Well my fellow lymphomaniacs...I am sitting here in an unusually unsettling state, I know I should be happy, jovial etc right now; tomorrow is my last chemo treatment. But I have to be honest with you, I am more nervous than a prostitute in church.Wink It feels like it is my first treatment all over again. I keep thinking "what now?, what's next?"

I am returning back to work on Monday and back to school on August 26th, so I guess that means welcome back to the real world!!! I keep feeling like I was living a nightmare and it is finally almost over, but to be quite honest it went soooooooo quickly. I am kind of still in shock that I had Cancer, that is how fast it moved. I guess I truly never accepted my diagnosis and am still in denial...lol<-----which is something I recommend to anyone

I am so excited by the people that are ending their treatments and able to get back to their "normal" lives, even though we all know that our "normal" will never be the same as pre-diagnosis. You grow so much, you gain compassion and zest for life, gratitude for being able to see another day or another hour even, priorities change (it's like having that first child all over again), humanity and faith in it is once again restored, simple things please you now (VERY SIMPLE THINGS, like the sun shining on your face or the wind in your hair if you have any left), my life truly has been changed and I am so glad you were ALL a part of it and will continue to be.People often look at me like I am  crazy<-----and I sometimes amLaughing, because I say "I am ok";This whole journey I know is to lead me on another path in my life.  I hope all of your journeys have inspired you to inspire someone else. You will never get me to repeat this again, but this journey; My journey has been a gift from GOD! Yup, It is official I am crazy; I just said Cancer was a gift from God. I am not even currently on any anti-anxiety pills either...lol...

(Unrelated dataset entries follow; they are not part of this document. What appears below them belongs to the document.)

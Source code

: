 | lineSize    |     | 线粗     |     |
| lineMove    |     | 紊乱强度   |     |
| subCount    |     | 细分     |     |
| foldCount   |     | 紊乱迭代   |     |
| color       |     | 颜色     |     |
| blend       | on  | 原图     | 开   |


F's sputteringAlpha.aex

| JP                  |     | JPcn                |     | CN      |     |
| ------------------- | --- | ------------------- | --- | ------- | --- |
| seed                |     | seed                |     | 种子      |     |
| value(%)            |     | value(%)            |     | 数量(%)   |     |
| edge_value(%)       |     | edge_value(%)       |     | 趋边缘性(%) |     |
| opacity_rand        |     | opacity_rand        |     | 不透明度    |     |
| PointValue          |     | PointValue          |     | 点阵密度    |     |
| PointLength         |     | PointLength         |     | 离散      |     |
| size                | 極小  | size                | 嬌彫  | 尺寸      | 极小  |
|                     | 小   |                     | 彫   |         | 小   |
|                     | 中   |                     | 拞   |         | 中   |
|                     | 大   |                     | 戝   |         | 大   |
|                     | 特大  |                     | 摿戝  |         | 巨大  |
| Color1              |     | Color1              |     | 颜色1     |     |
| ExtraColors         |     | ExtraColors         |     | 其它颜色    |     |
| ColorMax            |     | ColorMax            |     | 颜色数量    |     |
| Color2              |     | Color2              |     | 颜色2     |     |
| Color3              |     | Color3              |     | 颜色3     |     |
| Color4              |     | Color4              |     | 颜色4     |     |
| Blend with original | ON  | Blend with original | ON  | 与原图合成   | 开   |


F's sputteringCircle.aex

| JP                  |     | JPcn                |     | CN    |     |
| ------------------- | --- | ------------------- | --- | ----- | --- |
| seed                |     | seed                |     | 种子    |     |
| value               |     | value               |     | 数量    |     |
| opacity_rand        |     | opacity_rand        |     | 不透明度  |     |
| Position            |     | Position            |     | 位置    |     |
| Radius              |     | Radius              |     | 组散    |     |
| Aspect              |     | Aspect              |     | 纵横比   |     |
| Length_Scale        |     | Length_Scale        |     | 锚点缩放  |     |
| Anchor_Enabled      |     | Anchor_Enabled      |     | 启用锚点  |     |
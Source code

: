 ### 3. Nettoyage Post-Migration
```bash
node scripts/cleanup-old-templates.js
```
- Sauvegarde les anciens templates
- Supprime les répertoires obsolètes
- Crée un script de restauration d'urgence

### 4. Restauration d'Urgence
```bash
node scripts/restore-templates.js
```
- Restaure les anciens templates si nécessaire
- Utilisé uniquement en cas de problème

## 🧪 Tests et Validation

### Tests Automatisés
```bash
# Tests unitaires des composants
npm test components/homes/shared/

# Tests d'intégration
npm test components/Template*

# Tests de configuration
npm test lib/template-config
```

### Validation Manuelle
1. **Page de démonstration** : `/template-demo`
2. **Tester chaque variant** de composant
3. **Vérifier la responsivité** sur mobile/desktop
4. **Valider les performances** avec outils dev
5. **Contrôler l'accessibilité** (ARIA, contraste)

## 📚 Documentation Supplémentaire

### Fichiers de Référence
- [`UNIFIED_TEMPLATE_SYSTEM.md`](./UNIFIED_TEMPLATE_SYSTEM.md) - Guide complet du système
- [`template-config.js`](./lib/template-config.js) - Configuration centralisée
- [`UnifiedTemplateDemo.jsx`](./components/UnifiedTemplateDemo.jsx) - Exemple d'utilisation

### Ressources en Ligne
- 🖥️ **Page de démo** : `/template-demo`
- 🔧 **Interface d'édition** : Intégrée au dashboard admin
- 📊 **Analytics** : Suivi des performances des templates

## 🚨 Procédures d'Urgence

Sending you all well wishes



forme's picture
Posts: 1162
Joined: Aug 2010

Hi Carie

First, congratulations on reaching your last chemo day. I'm sure it's a relief, but also a worry.

I think we all have times of wondering what is next, or what do I do now. You have work and school ahead and in time you will find your place of peace and move forward.

You are young and have a whole life to live ahead of you.

For me, cancer is always present in my thoughts, but I try my best to not let it take over.

I get scared but also keep finding hidden strength.

And, NO you are not crazy. You are a survivor who has been through a battle for life.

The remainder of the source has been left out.